* Task item
Please quote exactly the opening lines of the data, from the first line to the one where "## Conditions préalables" appears.

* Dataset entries
════════════════════

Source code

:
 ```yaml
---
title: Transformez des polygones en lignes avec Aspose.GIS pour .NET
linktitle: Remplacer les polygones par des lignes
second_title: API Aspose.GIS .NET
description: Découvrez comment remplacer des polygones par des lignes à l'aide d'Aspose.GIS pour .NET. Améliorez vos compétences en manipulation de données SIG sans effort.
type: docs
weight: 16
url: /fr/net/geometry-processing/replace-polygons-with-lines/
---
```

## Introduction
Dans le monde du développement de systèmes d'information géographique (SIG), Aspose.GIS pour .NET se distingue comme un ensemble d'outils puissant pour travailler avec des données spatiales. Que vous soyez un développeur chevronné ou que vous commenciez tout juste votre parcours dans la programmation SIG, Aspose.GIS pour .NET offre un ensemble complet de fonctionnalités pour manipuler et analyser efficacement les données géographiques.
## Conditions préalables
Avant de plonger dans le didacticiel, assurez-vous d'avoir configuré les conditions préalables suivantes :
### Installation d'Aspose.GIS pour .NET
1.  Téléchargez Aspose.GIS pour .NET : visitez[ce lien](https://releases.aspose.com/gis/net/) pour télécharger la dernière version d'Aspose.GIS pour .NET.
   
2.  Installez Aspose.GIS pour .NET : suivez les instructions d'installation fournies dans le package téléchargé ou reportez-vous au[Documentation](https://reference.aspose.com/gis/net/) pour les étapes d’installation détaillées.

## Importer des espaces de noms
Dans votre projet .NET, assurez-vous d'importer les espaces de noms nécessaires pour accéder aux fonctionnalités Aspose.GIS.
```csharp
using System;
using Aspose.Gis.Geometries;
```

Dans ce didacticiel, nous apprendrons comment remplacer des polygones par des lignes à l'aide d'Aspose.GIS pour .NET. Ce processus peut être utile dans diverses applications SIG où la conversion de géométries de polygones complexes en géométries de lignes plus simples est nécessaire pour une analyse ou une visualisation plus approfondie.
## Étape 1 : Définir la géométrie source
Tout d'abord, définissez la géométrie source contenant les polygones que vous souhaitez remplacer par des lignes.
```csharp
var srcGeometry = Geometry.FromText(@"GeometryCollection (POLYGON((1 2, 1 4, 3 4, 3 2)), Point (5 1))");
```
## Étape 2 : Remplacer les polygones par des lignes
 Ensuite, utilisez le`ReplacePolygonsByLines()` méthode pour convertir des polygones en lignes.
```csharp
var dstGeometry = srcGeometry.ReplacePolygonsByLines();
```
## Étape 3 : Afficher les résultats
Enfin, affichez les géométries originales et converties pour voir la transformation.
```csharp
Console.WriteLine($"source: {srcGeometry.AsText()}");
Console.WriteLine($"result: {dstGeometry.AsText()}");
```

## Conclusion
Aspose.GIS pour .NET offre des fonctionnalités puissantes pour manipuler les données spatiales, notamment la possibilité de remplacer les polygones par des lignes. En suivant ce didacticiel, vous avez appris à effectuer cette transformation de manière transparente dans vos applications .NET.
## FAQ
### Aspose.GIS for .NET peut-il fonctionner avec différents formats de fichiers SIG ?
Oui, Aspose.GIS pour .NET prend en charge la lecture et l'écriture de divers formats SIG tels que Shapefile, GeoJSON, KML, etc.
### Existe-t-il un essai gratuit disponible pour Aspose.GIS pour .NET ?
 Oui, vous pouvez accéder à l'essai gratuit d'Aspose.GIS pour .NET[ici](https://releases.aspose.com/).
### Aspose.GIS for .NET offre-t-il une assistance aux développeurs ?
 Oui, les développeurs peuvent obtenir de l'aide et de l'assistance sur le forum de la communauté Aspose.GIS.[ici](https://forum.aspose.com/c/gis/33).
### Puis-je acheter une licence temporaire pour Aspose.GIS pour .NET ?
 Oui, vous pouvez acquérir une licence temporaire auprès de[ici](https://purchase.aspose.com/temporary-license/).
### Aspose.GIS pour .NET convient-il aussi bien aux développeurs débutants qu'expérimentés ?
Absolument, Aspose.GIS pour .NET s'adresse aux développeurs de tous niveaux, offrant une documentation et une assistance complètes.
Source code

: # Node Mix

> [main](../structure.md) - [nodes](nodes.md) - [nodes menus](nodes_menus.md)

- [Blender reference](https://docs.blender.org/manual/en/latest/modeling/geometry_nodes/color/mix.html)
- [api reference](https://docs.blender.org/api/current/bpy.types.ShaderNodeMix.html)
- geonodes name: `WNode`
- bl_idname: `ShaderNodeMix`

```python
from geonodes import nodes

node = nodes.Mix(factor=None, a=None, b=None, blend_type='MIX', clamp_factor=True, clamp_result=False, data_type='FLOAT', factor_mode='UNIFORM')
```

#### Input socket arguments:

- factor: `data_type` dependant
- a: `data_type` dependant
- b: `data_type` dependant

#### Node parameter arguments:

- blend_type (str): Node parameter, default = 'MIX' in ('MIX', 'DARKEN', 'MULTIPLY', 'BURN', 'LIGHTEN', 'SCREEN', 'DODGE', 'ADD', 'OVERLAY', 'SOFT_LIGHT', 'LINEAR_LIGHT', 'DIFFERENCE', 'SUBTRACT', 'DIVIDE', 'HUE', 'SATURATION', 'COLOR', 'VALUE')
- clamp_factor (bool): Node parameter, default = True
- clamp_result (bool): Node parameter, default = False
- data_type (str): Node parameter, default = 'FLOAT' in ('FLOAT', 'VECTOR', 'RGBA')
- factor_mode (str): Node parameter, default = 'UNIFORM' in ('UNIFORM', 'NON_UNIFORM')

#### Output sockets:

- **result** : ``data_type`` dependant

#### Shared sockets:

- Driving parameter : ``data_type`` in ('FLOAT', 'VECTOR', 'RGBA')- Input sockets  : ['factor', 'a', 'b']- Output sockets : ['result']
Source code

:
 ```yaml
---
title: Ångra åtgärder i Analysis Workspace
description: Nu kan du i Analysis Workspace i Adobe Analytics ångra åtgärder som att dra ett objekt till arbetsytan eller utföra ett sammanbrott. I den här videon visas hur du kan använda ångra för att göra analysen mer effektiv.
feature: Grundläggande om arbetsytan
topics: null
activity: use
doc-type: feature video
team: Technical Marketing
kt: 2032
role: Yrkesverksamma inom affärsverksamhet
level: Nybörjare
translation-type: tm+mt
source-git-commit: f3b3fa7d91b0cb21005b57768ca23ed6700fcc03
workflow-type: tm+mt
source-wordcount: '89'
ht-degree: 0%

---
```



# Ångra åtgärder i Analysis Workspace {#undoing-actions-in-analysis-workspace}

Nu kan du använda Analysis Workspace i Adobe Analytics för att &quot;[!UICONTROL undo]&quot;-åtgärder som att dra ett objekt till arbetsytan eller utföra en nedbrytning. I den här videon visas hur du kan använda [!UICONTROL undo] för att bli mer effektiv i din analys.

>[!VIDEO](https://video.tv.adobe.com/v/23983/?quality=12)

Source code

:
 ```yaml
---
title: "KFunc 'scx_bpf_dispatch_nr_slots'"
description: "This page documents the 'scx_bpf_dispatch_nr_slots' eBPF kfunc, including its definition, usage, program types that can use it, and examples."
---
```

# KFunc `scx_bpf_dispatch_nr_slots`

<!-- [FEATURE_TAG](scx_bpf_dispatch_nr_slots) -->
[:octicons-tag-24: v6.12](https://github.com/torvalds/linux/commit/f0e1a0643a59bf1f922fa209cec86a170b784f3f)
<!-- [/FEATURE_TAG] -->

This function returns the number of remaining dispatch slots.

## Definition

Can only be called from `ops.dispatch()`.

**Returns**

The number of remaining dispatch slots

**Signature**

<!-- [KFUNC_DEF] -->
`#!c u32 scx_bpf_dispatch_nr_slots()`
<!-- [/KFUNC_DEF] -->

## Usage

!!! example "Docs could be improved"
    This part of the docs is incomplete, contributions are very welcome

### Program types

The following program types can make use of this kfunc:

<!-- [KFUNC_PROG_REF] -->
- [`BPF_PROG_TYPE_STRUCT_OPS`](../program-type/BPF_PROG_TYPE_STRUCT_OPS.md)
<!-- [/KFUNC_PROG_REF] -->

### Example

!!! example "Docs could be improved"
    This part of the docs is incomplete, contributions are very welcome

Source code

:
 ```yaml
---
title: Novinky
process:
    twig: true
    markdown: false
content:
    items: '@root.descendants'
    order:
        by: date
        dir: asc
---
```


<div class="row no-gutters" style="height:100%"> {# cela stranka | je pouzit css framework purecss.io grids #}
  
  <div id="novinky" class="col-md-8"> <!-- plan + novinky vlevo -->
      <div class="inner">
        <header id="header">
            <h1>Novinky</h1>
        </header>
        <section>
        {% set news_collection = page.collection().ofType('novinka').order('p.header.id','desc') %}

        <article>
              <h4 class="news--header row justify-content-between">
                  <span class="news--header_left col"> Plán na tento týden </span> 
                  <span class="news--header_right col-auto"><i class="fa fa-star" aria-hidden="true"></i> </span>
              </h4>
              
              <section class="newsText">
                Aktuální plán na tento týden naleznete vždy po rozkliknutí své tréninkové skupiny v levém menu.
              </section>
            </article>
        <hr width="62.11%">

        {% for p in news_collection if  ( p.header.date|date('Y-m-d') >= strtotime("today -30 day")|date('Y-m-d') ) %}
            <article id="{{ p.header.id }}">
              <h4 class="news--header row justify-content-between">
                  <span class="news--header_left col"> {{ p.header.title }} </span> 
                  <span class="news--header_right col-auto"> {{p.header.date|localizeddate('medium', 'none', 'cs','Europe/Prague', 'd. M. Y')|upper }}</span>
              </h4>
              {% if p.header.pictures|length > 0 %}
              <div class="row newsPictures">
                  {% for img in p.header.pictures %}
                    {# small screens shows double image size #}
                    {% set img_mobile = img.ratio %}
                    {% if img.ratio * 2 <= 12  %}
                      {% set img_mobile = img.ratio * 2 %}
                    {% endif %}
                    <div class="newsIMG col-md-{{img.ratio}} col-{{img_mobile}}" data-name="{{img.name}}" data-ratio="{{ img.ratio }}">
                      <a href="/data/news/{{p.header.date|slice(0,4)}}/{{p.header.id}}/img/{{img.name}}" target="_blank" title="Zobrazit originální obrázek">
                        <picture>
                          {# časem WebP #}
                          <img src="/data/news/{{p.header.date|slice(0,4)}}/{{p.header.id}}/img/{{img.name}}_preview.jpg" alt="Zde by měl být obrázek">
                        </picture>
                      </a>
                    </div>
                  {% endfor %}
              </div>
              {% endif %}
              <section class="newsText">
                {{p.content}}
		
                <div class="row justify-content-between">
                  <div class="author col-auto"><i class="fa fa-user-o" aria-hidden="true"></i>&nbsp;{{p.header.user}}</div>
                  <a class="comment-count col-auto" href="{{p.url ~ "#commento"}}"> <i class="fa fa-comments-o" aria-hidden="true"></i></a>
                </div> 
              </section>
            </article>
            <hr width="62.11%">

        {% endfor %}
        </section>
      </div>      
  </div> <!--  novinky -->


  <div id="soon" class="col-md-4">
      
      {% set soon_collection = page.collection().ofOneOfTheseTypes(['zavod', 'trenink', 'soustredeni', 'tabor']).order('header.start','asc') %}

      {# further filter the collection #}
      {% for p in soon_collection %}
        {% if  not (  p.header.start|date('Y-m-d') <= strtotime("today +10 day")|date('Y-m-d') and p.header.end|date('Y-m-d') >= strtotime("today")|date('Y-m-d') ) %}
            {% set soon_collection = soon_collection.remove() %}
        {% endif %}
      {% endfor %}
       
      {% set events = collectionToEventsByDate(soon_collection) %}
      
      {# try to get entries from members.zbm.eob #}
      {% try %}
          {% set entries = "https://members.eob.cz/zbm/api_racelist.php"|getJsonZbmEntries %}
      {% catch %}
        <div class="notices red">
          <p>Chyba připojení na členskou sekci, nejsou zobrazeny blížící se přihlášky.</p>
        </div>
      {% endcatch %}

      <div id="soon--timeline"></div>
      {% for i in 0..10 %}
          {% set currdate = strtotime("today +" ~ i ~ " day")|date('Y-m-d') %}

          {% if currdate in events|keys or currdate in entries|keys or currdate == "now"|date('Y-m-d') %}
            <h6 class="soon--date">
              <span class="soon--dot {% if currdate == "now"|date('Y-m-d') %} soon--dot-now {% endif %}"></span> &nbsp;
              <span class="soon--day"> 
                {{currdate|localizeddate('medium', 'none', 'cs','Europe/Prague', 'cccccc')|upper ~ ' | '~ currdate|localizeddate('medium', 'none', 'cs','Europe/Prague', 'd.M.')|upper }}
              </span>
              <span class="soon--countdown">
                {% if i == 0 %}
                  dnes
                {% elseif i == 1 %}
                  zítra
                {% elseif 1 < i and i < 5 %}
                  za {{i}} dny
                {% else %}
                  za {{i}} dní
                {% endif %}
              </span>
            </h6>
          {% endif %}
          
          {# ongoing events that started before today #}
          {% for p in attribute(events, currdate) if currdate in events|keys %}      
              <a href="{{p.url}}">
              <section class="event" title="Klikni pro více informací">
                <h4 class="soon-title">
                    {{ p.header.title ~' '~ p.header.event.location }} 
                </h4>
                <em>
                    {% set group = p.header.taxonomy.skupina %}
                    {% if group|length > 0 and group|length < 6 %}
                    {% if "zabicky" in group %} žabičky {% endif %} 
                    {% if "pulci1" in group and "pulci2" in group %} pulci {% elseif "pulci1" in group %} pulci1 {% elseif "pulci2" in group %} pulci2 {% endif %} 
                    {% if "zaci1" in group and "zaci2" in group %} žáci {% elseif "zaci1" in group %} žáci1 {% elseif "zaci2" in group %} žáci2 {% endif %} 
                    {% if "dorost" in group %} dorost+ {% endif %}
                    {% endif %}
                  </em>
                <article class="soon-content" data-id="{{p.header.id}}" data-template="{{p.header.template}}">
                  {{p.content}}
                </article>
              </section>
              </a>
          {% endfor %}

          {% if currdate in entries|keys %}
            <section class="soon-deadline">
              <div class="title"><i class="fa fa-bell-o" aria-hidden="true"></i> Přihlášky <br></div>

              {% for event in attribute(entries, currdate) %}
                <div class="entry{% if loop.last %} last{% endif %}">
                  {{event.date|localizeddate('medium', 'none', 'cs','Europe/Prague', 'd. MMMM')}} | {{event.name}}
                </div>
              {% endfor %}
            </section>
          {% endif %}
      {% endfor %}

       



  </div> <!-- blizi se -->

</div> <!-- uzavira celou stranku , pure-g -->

════════════════════

* Solution for this task
Source code

:
 ```yaml
---
title: Transformez des polygones en lignes avec Aspose.GIS pour .NET
linktitle: Remplacer les polygones par des lignes
second_title: API Aspose.GIS .NET
description: Découvrez comment remplacer des polygones par des lignes à l'aide d'Aspose.GIS pour .NET. Améliorez vos compétences en manipulation de données SIG sans effort.
type: docs
weight: 16
url: /fr/net/geometry-processing/replace-polygons-with-lines/
---
```

## Introduction
Dans le monde du développement de systèmes d'information géographique (SIG), Aspose.GIS pour .NET se distingue comme un ensemble d'outils puissant pour travailler avec des données spatiales. Que vous soyez un développeur chevronné ou que vous commenciez tout juste votre parcours dans la programmation SIG, Aspose.GIS pour .NET offre un ensemble complet de fonctionnalités pour manipuler et analyser efficacement les données géographiques.
## Conditions préalables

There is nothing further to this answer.